--- Exercise inputs Enclosed Below ---
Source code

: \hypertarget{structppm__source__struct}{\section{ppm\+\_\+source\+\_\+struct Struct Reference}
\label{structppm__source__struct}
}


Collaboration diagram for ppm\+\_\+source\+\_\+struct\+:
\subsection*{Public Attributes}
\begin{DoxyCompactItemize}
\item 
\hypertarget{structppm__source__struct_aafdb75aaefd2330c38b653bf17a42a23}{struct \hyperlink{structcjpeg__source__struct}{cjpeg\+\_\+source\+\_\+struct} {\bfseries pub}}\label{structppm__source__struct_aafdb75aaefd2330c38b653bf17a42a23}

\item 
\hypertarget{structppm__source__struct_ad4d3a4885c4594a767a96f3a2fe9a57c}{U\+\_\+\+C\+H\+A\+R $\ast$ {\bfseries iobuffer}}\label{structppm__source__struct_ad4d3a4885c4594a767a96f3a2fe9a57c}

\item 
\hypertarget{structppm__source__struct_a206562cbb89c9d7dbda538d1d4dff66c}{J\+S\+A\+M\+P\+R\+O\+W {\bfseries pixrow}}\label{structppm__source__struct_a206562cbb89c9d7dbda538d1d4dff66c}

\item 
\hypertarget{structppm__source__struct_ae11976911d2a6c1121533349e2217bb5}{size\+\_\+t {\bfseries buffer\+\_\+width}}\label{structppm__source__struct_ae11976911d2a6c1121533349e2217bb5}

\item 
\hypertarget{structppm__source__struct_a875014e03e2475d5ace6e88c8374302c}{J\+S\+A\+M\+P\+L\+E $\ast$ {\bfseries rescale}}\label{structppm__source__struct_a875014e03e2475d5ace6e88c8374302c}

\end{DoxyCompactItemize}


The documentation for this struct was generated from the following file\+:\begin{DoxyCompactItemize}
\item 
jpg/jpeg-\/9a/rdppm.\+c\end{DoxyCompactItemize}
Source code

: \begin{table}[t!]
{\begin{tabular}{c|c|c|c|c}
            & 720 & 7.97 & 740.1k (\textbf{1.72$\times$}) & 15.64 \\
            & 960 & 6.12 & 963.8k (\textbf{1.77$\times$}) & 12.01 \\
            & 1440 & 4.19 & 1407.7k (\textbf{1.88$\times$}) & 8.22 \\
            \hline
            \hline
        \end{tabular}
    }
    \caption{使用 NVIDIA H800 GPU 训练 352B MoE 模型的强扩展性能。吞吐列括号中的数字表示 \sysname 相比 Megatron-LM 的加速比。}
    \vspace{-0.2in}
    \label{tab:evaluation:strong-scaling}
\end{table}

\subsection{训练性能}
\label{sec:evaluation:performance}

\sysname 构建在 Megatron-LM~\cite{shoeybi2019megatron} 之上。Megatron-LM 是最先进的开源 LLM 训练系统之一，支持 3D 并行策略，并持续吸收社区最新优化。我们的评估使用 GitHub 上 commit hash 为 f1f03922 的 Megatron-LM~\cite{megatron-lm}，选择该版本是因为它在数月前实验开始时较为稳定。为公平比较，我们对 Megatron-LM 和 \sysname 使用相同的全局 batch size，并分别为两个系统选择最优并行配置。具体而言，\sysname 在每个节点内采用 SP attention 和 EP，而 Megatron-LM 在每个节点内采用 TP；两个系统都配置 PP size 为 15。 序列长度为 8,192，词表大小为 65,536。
--- End of Enclosed Exercise inputs ---
• Your instructions: How many lines above contain the word "evaluation"? Answer with the number alone.

• Result: 2